In addition, when the finite field is $\mathbb{F}_p$ with $p$ a smooth prime, one can choose $N$ to be a large power of two. The existence of these sets $D = \{1, w, \dots, w^{2^n-1}\}$ with $w^{2^n}=1$ is mainly the reason to choose smooth primes. Let's zoom in and see why.
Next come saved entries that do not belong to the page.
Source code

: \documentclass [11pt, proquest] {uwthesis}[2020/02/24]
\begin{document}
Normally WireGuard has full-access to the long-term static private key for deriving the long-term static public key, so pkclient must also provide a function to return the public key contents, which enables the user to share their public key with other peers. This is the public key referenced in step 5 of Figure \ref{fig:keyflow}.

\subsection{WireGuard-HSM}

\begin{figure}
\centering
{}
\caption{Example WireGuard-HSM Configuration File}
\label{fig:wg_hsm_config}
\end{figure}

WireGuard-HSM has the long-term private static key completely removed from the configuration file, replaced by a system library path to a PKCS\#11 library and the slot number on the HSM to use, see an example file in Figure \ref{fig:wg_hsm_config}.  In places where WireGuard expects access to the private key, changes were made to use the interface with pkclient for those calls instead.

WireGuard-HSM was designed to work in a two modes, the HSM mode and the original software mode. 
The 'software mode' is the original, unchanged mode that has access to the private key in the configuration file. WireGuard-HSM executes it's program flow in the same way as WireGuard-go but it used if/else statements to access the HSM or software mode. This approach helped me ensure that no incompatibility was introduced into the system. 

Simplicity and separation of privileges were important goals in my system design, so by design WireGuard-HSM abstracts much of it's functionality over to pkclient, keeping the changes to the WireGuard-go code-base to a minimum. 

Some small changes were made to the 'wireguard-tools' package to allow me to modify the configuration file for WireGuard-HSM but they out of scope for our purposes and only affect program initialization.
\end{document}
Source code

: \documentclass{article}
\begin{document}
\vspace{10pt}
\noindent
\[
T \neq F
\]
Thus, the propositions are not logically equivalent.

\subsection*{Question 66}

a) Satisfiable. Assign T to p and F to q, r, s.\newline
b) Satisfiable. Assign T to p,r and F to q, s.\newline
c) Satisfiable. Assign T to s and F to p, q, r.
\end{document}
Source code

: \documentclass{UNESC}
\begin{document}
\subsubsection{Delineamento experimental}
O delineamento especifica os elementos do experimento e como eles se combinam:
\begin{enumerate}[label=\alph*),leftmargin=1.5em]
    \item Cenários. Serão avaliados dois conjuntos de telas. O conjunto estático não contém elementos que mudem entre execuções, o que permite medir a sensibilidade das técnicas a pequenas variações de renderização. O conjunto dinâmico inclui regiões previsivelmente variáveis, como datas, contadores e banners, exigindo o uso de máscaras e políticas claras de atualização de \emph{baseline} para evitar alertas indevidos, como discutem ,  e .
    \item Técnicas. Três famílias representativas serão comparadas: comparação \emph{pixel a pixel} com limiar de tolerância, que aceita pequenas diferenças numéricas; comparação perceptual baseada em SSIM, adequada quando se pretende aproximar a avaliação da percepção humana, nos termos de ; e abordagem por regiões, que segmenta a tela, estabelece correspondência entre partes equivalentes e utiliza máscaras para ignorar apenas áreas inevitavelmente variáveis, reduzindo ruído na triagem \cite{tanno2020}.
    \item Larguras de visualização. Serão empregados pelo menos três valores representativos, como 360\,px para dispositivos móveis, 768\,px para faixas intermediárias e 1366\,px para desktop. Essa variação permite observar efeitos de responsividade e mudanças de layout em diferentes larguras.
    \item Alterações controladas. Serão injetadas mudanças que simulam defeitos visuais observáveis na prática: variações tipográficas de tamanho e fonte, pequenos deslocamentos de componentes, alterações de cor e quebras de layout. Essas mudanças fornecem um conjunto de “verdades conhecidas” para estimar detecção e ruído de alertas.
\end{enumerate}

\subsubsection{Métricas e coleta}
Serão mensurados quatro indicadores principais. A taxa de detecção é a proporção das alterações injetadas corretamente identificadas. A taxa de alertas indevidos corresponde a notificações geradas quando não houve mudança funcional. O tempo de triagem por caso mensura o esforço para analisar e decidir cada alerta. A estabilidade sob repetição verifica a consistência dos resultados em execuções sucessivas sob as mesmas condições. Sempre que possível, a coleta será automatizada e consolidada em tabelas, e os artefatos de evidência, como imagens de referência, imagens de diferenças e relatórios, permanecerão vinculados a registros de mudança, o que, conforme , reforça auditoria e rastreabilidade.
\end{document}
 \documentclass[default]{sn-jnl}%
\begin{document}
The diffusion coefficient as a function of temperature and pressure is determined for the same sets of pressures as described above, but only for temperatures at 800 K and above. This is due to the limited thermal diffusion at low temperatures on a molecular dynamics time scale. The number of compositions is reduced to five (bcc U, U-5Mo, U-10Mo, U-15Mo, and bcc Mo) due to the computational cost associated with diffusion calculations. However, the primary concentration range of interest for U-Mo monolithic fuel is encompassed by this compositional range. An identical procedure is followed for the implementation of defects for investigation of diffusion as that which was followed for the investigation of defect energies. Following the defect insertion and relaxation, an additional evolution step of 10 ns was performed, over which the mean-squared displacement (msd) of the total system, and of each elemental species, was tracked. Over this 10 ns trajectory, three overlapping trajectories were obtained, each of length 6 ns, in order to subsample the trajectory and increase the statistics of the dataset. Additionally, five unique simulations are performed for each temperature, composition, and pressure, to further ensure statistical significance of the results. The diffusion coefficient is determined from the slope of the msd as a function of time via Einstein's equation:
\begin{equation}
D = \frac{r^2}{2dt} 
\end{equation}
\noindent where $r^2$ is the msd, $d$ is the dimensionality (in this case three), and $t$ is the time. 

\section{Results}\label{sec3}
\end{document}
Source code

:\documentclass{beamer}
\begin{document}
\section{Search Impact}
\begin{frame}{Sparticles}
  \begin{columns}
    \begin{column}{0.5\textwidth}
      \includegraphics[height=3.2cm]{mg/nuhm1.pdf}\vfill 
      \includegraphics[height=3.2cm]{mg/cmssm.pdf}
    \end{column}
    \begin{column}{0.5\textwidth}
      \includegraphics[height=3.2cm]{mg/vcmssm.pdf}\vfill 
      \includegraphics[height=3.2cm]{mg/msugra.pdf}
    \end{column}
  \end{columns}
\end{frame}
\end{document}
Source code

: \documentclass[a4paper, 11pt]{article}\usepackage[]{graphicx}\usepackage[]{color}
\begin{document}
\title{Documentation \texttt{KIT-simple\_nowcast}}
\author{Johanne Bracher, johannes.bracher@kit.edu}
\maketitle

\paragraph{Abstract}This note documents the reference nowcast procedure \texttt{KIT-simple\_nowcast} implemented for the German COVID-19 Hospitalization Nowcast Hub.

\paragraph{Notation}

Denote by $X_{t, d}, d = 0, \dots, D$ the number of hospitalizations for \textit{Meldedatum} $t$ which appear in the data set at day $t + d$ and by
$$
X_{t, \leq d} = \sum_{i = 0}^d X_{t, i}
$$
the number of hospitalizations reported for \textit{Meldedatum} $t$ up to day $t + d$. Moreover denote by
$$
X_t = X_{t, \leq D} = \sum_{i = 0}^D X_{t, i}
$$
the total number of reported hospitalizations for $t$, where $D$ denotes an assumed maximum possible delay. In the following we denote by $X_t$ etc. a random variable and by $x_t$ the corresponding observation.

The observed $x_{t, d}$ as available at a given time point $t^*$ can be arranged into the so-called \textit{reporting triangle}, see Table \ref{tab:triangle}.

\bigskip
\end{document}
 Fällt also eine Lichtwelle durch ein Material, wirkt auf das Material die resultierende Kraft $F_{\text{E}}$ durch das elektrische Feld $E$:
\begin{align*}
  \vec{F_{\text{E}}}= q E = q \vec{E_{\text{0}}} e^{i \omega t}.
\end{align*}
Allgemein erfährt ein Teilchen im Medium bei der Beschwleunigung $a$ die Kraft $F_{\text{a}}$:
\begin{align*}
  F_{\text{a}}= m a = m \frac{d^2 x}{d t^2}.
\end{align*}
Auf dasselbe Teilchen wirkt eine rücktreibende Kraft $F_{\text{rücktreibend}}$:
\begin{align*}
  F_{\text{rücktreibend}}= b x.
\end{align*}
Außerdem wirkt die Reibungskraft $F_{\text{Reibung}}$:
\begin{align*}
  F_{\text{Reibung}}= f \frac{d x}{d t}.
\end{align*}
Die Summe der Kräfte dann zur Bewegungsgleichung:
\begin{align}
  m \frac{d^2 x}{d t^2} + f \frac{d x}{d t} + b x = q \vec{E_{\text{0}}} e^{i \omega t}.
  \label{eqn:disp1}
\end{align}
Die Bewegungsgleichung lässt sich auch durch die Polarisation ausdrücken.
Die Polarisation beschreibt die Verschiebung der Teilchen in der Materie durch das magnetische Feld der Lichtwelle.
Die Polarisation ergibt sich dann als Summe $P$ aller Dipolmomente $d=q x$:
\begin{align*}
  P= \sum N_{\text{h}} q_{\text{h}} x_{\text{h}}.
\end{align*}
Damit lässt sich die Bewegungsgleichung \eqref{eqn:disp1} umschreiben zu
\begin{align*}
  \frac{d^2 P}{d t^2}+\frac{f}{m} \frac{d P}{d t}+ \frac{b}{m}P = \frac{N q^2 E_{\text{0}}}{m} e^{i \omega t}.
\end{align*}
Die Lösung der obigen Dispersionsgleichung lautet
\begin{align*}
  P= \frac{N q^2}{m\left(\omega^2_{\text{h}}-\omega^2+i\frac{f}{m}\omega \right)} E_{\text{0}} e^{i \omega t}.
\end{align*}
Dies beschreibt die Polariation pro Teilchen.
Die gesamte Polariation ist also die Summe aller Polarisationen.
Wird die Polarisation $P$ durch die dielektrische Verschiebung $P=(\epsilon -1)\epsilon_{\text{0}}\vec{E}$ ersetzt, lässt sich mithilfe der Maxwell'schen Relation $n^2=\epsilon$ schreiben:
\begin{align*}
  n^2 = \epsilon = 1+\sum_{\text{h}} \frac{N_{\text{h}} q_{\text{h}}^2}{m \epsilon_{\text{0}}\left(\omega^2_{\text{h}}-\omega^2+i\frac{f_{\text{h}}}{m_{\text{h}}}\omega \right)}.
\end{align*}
### Fast Fourier Transform
Given a domain $D=\{d_0, \dots, d_{N-1}\}$ and a column $T = (t_0,\dots,t_{N-1}) \in \mathbb{F}^N$, interpolating means computing the unique polynomial $p$ of degree at most $N-1$ such that $p(d^i) = t_i$ for all $i=0,\dots,N-1$. The set $D$ can be anything with $N$ different elements for such polynomials $p$ to always exist (and be unique). But computing them is horribly slow for a generic set $D$. The Fast Fourier Transform is a fast algorithm for computing them when the set $D$ is of the form
$$D = \{1, w, w^2, \dots, w^{N-1}\}$$
for some element $w\in\mathbb{F}$ such that $w^N=1$ and with $N=2^n$ for some $n$. It is a divide and conquer algorithm that exploits the consequences of the equality $w^N=1$. So both properties are important for the algorithm to work.
If $w=-1$, then $D = \{1, -1\}$ is such a set for $N = 2^1$. But that's the only set of that shape that's ensured to exist for every prime field $\mathbb{F}$ (except for $\mathbb{F}_2$). A necessary and sufficient condition for a set $D = \{1, w, \dots, w^{N-1}\} \subseteq \mathbb{F}$ with $w^N = 1$ to exist is that $N$ divides $p-1$. That's why prime fields of order $p = Nk+1$ with large $N=2^n$ are desirable: they allow for the use of FFT to interpolate large columns.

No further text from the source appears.